---------- MATERIAL TO PROCESS ----------

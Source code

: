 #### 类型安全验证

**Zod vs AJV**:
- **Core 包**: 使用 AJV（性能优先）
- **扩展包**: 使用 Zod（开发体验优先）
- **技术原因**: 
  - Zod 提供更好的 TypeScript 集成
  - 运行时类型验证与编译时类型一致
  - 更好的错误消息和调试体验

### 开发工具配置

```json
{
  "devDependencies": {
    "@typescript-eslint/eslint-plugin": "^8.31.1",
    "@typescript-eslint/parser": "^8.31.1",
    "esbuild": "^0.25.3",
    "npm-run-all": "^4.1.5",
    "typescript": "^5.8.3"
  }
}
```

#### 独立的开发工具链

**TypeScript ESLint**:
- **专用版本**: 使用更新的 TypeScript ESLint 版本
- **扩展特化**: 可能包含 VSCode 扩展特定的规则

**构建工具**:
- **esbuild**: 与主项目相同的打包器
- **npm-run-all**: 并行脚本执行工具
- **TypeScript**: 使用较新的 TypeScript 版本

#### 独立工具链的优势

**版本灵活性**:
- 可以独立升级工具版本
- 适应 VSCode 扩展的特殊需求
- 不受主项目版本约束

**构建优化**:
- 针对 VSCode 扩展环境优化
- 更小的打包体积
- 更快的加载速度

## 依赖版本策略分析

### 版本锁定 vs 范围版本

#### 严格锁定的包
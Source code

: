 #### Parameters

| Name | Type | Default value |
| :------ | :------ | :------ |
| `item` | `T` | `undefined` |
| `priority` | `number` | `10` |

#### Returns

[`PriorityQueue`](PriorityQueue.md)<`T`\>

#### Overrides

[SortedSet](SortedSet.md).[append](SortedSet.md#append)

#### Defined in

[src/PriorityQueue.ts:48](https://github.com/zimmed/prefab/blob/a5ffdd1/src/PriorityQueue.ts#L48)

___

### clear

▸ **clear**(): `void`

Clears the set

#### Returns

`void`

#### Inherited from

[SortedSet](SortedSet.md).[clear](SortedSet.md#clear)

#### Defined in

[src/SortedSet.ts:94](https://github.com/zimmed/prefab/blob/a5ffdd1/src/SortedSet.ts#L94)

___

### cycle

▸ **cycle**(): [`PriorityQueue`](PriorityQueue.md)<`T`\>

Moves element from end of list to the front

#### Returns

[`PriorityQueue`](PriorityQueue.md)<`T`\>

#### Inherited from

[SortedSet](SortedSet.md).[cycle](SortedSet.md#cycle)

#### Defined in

----------
---------- MATERIAL TO PROCESS ----------

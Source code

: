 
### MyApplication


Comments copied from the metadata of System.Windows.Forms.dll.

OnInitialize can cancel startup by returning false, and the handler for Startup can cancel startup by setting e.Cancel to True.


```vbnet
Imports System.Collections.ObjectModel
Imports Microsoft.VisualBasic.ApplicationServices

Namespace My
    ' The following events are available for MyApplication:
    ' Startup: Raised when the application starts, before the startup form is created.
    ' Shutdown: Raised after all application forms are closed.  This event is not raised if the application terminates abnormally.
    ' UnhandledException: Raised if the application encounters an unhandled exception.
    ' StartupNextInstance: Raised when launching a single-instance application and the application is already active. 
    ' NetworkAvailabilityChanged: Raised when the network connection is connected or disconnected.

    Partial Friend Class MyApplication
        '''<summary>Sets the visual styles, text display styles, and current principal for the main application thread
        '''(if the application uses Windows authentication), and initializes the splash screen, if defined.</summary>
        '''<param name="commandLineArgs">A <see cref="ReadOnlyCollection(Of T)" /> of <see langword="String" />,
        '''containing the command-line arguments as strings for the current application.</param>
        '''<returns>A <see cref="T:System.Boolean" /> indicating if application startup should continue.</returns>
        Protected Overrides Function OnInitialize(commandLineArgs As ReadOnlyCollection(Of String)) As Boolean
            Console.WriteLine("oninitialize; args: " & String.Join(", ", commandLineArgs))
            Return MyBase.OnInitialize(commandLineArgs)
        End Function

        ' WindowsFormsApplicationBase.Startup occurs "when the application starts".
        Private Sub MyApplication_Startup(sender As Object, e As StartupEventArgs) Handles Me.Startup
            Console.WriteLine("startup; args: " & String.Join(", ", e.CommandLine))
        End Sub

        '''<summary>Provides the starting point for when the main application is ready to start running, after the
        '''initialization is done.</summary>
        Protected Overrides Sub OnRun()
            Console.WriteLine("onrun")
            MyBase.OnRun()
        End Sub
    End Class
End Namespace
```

----------

# DESCRIPTION OF THE TASK:
When a line in the material above contains the word "cycle", copy that line out.

# PROBLEM SOLUTION:
### cycle
▸ **cycle**(): [`PriorityQueue`](PriorityQueue.md)<`T`\>
[SortedSet](SortedSet.md).[cycle](SortedSet.md#cycle)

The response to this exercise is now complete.